If you discover that your answer to a homework problem was correct but it was marked as incorrect, send an email to the Helpline with
If you decide to send a regrade request, send an email to the Helpline with subject line "Regrade HW1: Grader=johnsmith" replacing 'HW1' with the current assignment and 'johnsmith' with the name of the grader within 48 hours of the grade release.
Auditing the Class
If you would like to audit the class, please send an email to the Helpline indicating who you are and why you want to audit the class. You need a HUID to be included to Canvas. Please note that auditors may not submit assignments for grading or make use of other limited student resources such as office hours.
Academic Integrity
Ethical behavior is an important trait of a Data Scientist, from ethically handling data to attribution of code and work of others. Thus, in CS109b we give a strong emphasis to Academic Honesty. As a student your best guidelines are to be reasonable and fair. We encourage teamwork for problem sets, but you should not split the homework and you should work on all the problems together. For more detailed expectations, please refer to the Collaborations section above.
Accommodations for students with disabilities
Students needing academic adjustments or accommodations because of a documented disability must present their Faculty Letter from the Accessible Education Office (AEO) and speak with the professor by the end of the second week of the term, (fill in specific date). Failure to do so may result in the Course Head's inability to respond in a timely manner. All discussions will remain confidential, although Faculty are invited to contact AEO to discuss appropriate implementation.
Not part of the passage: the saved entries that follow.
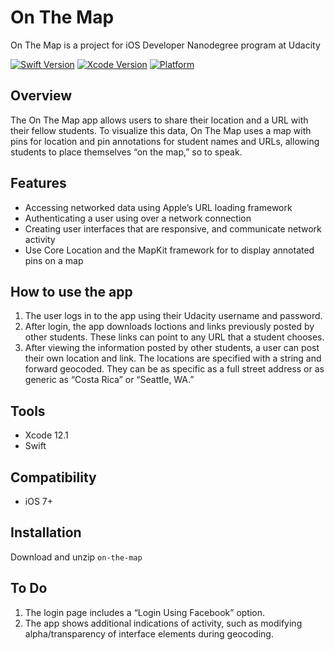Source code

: # On The Map

On The Map is a project for iOS Developer Nanodegree program at Udacity

[![Swift Version](https://img.shields.io/badge/Swift-5.3-brightgreen)](https://swift.org) [![Xcode Version](https://img.shields.io/badge/Xcode-12.1-success.svg)](https://swift.org) [![Platform](https://img.shields.io/cocoapods/p/LFAlertController.svg?style=flat)](https://swift.org)

## Overview

The On The Map app allows users to share their location and a URL with their fellow students. To visualize this data, On The Map uses a map with pins for location and pin annotations for student names and URLs, allowing students to place themselves “on the map,” so to speak. 


## Features

- Accessing networked data using Apple’s URL loading framework
- Authenticating a user using over a network connection
- Creating user interfaces that are responsive, and communicate network activity
- Use Core Location and the MapKit framework for to display annotated pins on a map


## How to use the app

1. The user logs in to the app using their Udacity username and password. 
2. After login, the app downloads loctions and links previously posted by other students. These links can point to any URL that a student chooses.
3. After viewing the information posted by other students, a user can post their own location and link. The locations are specified with a string and forward geocoded. They can be as specific as a full street address or as generic as “Costa Rica” or “Seattle, WA.”

## Tools

- Xcode 12.1
- Swift
 
## Compatibility

 - iOS 7+

## Installation

Download and unzip ```on-the-map```

## To Do
1. The login page includes a “Login Using Facebook” option.
2. The app shows additional indications of activity, such as modifying alpha/transparency of interface elements during geocoding.

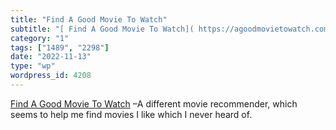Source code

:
 ```yaml
---
title: "Find A Good Movie To Watch"
subtitle: "[ Find A Good Movie To Watch]( https://agoodmovietowatch.com/all/) –A different movie recommender, w..."
category: "1"
tags: ["1489", "2298"]
date: "2022-11-13"
type: "wp"
wordpress_id: 4208
---
```

[ Find A Good Movie To Watch]( https://agoodmovietowatch.com/all/) –A different movie recommender, which seems to help me find movies I like which I never heard of.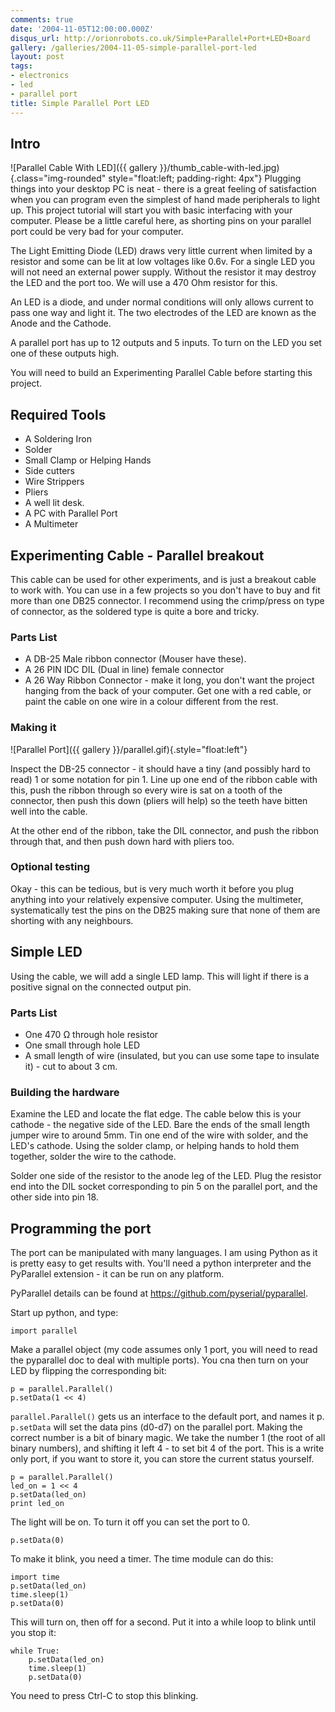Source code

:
 ```yaml
---
comments: true
date: '2004-11-05T12:00:00.000Z'
disqus_url: http://orionrobots.co.uk/Simple+Parallel+Port+LED+Board
gallery: /galleries/2004-11-05-simple-parallel-port-led
layout: post
tags:
- electronics
- led
- parallel port
title: Simple Parallel Port LED
---
```

## Intro

![Parallel Cable With LED]({{ gallery }}/thumb_cable-with-led.jpg){.class="img-rounded" style="float:left; padding-right: 4px"}
Plugging things into your desktop PC is neat - there is a great feeling of satisfaction when you can program even the simplest of hand made peripherals to light up. This project tutorial will start you with basic interfacing with your computer. Please be a little careful here, as shorting pins on your parallel port could be very bad for your computer.

The Light Emitting Diode (LED) draws very little current when limited by a resistor and some can be lit at low voltages like 0.6v. For a single LED you will not need an external power supply. Without the resistor it may destroy the LED and the port too. We will use a 470 Ohm resistor for this.

An LED is a diode, and under normal conditions will only allows current to pass one way and light it. The two electrodes of the LED are known as the Anode and the Cathode.

A parallel port has up to 12 outputs and 5 inputs. To turn on the LED you set one of these outputs high.

You will need to build an Experimenting Parallel Cable before starting this project.

## Required Tools

* A Soldering Iron
* Solder
* Small Clamp or Helping Hands
* Side cutters
* Wire Strippers
* Pliers
* A well lit desk.
* A PC with Parallel Port
* A Multimeter

## Experimenting Cable - Parallel breakout

This cable can be used for other experiments, and is just a breakout cable to work with. You can use in a few projects so you don't have to buy and fit more than one DB25 connector. I recommend using the crimp/press on type of connector, as the soldered type is quite a bore and tricky.

### Parts List

* A DB-25 Male ribbon connector (Mouser have these).
* A 26 PIN IDC DIL (Dual in line) female connector
* A 26 Way Ribbon Connector - make it long, you don't want the project hanging from the back of your computer. Get one with a red cable, or paint the cable on one wire in a colour different from the rest.

### Making it

![Parallel Port]({{ gallery }}/parallel.gif){.style="float:left"}

Inspect the DB-25 connector - it should have a tiny (and possibly hard to read) 1 or some notation for pin 1. Line up one end of the ribbon cable with this, push the ribbon through so every wire is sat on a tooth of the connector, then push this down (pliers will help) so the teeth have bitten well into the cable.

At the other end of the ribbon, take the DIL connector, and push the ribbon through that, and then push down hard with pliers too.

### Optional testing

Okay - this can be tedious, but is very much worth it before you plug anything into your relatively expensive computer. Using the multimeter, systematically test the pins on the DB25 making sure that none of them are shorting with any neighbours.

## Simple LED

Using the cable, we will add a single LED lamp. This will light if there is a positive signal on the connected output pin.

### Parts List

* One 470 Ω through hole resistor
* One small through hole LED
* A small length of wire (insulated, but you can use some tape to insulate it) - cut to about 3 cm.

### Building the hardware

Examine the LED and locate the flat edge. The cable below this is your cathode - the negative side of the LED.
Bare the ends of the small length jumper wire to around 5mm.
Tin one end of the wire with solder, and the LED's cathode.
Using the solder clamp, or helping hands to hold them together, solder the wire to the cathode.

Solder one side of the resistor to the anode leg of the LED.
Plug the resistor end into the DIL socket corresponding to pin 5 on the parallel port, and the other side into pin 18.

## Programming the port

The port can be manipulated with many languages. I am using Python as it is pretty easy to get results with. You'll need a python interpreter and the PyParallel extension - it can be run on any platform.

PyParallel details can be found at <https://github.com/pyserial/pyparallel>.

Start up python, and type:

    import parallel

Make a parallel object (my code assumes only 1 port, you will need to read the pyparallel doc to deal with multiple ports). You cna then turn on your LED by flipping the corresponding bit:

    p = parallel.Parallel()
    p.setData(1 << 4)

`parallel.Parallel()` gets us an interface to the default port, and names it p. `p.setData` will set the data pins (d0-d7) on the parallel port. Making the correct number is a bit of binary magic. We take the number 1 (the root of all binary numbers), and shifting it left 4 - to set bit 4 of the port. This is a write only port, if you want to store it, you can store the current status yourself.

    p = parallel.Parallel()
    led_on = 1 << 4
    p.setData(led_on)
    print led_on

The light will be on. To turn it off you can set the port to 0.

    p.setData(0)

To make it blink, you need a timer. The time module can do this:

    import time
    p.setData(led_on)
    time.sleep(1)
    p.setData(0)

This will turn on, then off for a second. Put it into a while loop to blink until you stop it:

    while True:
        p.setData(led_on)
        time.sleep(1)
        p.setData(0)

You need to press Ctrl-C to stop this blinking.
Diversity and Inclusion Statement
Data Science, like many fields of science, has historically only been represented by a small sliver of the population. This is despite some of the early computer scientist pioneers being women (see Ada Lovelace and Grace Hopper for two examples). Recent initiatives have attempted to overcome some barriers to entry: Made w/ Code. We would like to attempt to discuss diversity in data science from time to time where appropriate and possible. Please contact us (in person or electronically) or submit anonymous feedback if you have any suggestions to improve the diversity of the course materials. Furthermore, we would like to create a learning environment for our students that supports a diversity of thoughts, perspectives and experiences, and honors your identities (including race, gender, class, sexuality, religion, ability, etc.) To help accomplish this:
- If you have a name and/or set of pronouns that differ from those that appear in your official Harvard records, please let us know!
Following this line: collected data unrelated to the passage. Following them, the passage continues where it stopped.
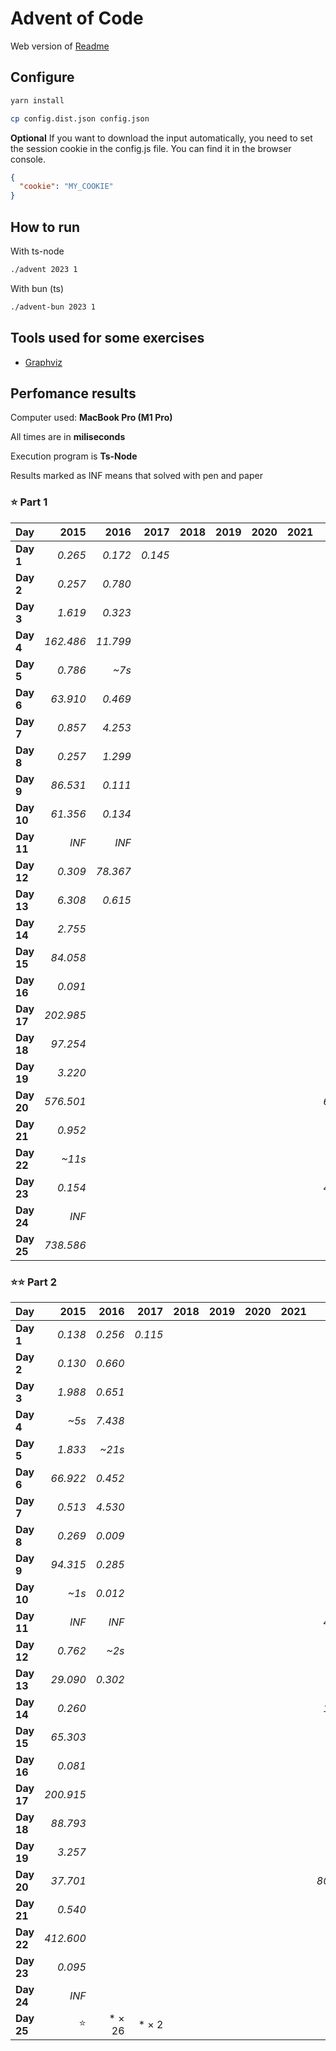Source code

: # Advent of Code

Web version of [Readme](./README.web.md)

## Configure

```sh
yarn install
```

```sh
cp config.dist.json config.json
```

**Optional** If you want to download the input automatically, you need to set the session cookie in the config.js file. You can find it in the browser console.

```json
{
  "cookie": "MY_COOKIE"
}
```

## How to run

With ts-node

```sh
./advent 2023 1
```

With bun (ts)

```sh
./advent-bun 2023 1
```

## Tools used for some exercises

* [Graphviz](https://graphviz.org)

## Perfomance results

Computer used: **MacBook Pro (M1 Pro)**

All times are in **miliseconds**

Execution program is **Ts-Node**

Results marked as INF means that solved with pen and paper



### ⭐️ Part 1

| **Day**    |  **2015** |  **2016** |  **2017** |  **2018** |  **2019** |  **2020** |  **2021** |  **2022** |  **2023** |  **2024** |
|------------|----------:|----------:|----------:|----------:|----------:|----------:|----------:|----------:|----------:|----------:|
| **Day  1** |   _0.265_ |   _0.172_ |   _0.145_ |           |           |           |           |   _0.113_ |   _0.668_ |   _0.240_ |
| **Day  2** |   _0.257_ |   _0.780_ |           |           |           |           |           |   _0.479_ |   _0.106_ |   _0.298_ |
| **Day  3** |   _1.619_ |   _0.323_ |           |           |           |           |           |   _1.967_ |   _0.200_ |   _0.908_ |
| **Day  4** | _162.486_ |  _11.799_ |           |           |           |           |           |   _0.359_ |   _0.426_ |   _1.457_ |
| **Day  5** |   _0.786_ |     _~7s_ |           |           |           |           |           |   _0.394_ |   _0.364_ |   _0.177_ |
| **Day  6** |  _63.910_ |   _0.469_ |           |           |           |           |           |   _0.503_ |   _0.047_ |   _1.087_ |
| **Day  7** |   _0.857_ |   _4.253_ |           |           |           |           |           |   _0.849_ |   _2.683_ |   _1.266_ |
| **Day  8** |   _0.257_ |   _1.299_ |           |           |           |           |           |   _0.970_ |   _1.333_ |           |
| **Day  9** |  _86.531_ |   _0.111_ |           |           |           |           |           |   _5.441_ |   _0.002_ |           |
| **Day 10** |  _61.356_ |   _0.134_ |           |           |           |           |           |   _0.095_ |   _1.763_ |           |
| **Day 11** |     _INF_ |     _INF_ |           |           |           |           |           |   _0.298_ |   _7.652_ |           |
| **Day 12** |   _0.309_ |  _78.367_ |           |           |           |           |           |   _3.428_ |  _23.652_ |           |
| **Day 13** |   _6.308_ |   _0.615_ |           |           |           |           |           |   _2.149_ |   _2.605_ |           |
| **Day 14** |   _2.755_ |           |           |           |           |           |           |   _3.865_ |   _3.359_ |           |
| **Day 15** |  _84.058_ |           |           |           |           |           |           |     _~4s_ |   _0.928_ |           |
| **Day 16** |   _0.091_ |           |           |           |           |           |           |     _~6s_ |   _6.538_ |           |
| **Day 17** | _202.985_ |           |           |           |           |           |           |   _7.367_ | _731.511_ |           |
| **Day 18** |  _97.254_ |           |           |           |           |           |           |   _2.568_ |   _0.195_ |           |
| **Day 19** |   _3.220_ |           |           |           |           |           |           |    _~11s_ |   _1.710_ |           |
| **Day 20** | _576.501_ |           |           |           |           |           |           |  _68.767_ |  _11.904_ |           |
| **Day 21** |   _0.952_ |           |           |           |           |           |           |   _0.484_ |  _47.542_ |           |
| **Day 22** |    _~11s_ |           |           |           |           |           |           |   _2.556_ | _209.524_ |           |
| **Day 23** |   _0.154_ |           |           |           |           |           |           |  _48.819_ |   _1.384_ |           |
| **Day 24** |     _INF_ |           |           |           |           |           |           |     _~1s_ |  _33.667_ |           |
| **Day 25** | _738.586_ |           |           |           |           |           |           |   _0.205_ |     _INF_ |           |


### ⭐️⭐️ Part 2

| **Day**    |  **2015** |  **2016** |  **2017** |  **2018** |  **2019** |  **2020** |  **2021** |  **2022** |  **2023** |  **2024** |
|------------|----------:|----------:|----------:|----------:|----------:|----------:|----------:|----------:|----------:|----------:|
| **Day  1** |   _0.138_ |   _0.256_ |   _0.115_ |           |           |           |           |   _0.102_ |   _1.652_ |   _0.398_ |
| **Day  2** |   _0.130_ |   _0.660_ |           |           |           |           |           |   _0.613_ |   _0.103_ |   _0.225_ |
| **Day  3** |   _1.988_ |   _0.651_ |           |           |           |           |           |   _0.325_ |   _0.104_ |   _1.676_ |
| **Day  4** |     _~5s_ |   _7.438_ |           |           |           |           |           |   _0.219_ |   _0.475_ |   _0.616_ |
| **Day  5** |   _1.833_ |    _~21s_ |           |           |           |           |           |   _0.430_ |     _~8m_ |   _1.045_ |
| **Day  6** |  _66.922_ |   _0.452_ |           |           |           |           |           |   _2.169_ |   _0.041_ |    _~22s_ |
| **Day  7** |   _0.513_ |   _4.530_ |           |           |           |           |           |   _0.451_ |   _5.344_ |   _3.441_ |
| **Day  8** |   _0.269_ |   _0.009_ |           |           |           |           |           |   _3.299_ |   _6.380_ |           |
| **Day  9** |  _94.315_ |   _0.285_ |           |           |           |           |           |   _6.718_ |   _0.001_ |           |
| **Day 10** |     _~1s_ |   _0.012_ |           |           |           |           |           |   _0.186_ |   _6.533_ |           |
| **Day 11** |     _INF_ |     _INF_ |           |           |           |           |           |  _46.745_ |   _5.165_ |           |
| **Day 12** |   _0.762_ |     _~2s_ |           |           |           |           |           |   _3.141_ | _528.548_ |           |
| **Day 13** |  _29.090_ |   _0.302_ |           |           |           |           |           |   _1.099_ |   _0.569_ |           |
| **Day 14** |   _0.260_ |           |           |           |           |           |           |  _16.992_ | _482.525_ |           |
| **Day 15** |  _65.303_ |           |           |           |           |           |           |    _~26s_ |   _1.341_ |           |
| **Day 16** |   _0.081_ |           |           |           |           |           |           |     _~3m_ |     _~1s_ |           |
| **Day 17** | _200.915_ |           |           |           |           |           |           |   _6.637_ |     _~2s_ |           |
| **Day 18** |  _88.793_ |           |           |           |           |           |           |   _5.666_ |   _0.112_ |           |
| **Day 19** |   _3.257_ |           |           |           |           |           |           |     _~3m_ |   _2.112_ |           |
| **Day 20** |  _37.701_ |           |           |           |           |           |           | _803.713_ |  _17.168_ |           |
| **Day 21** |   _0.540_ |           |           |           |           |           |           |   _0.616_ |    _~18s_ |           |
| **Day 22** | _412.600_ |           |           |           |           |           |           |   _2.249_ |     _~1m_ |           |
| **Day 23** |   _0.095_ |           |           |           |           |           |           |     _~1s_ |     _~5s_ |           |
| **Day 24** |     _INF_ |           |           |           |           |           |           |     _~3s_ |     _~6s_ |           |
| **Day 25** |        ⭐️ |    * × 26 |     * × 2 |           |           |           |           |        ⭐️ |        ⭐️ |    * × 14 |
- If you feel like your performance in the class is being impacted by your experiences outside of class, please don’t hesitate to come and talk with us. We want to be a resource for you. Remember that you can also submit anonymous feedback (which will lead to me making a general announcement to the class, if necessary to address your concerns). If you prefer to speak with someone outside of the course, you may find helpful resources at the Harvard Office of Diversity and Inclusion.
- We (like many people) are still in the process of learning about diverse perspectives and identities. If something was said in class (by anyone) that made you feel uncomfortable, please talk to us about it. (Again, anonymous feedback is always an option.)
- As a participant in course discussions, you should also strive to honor the diversity of your classmates.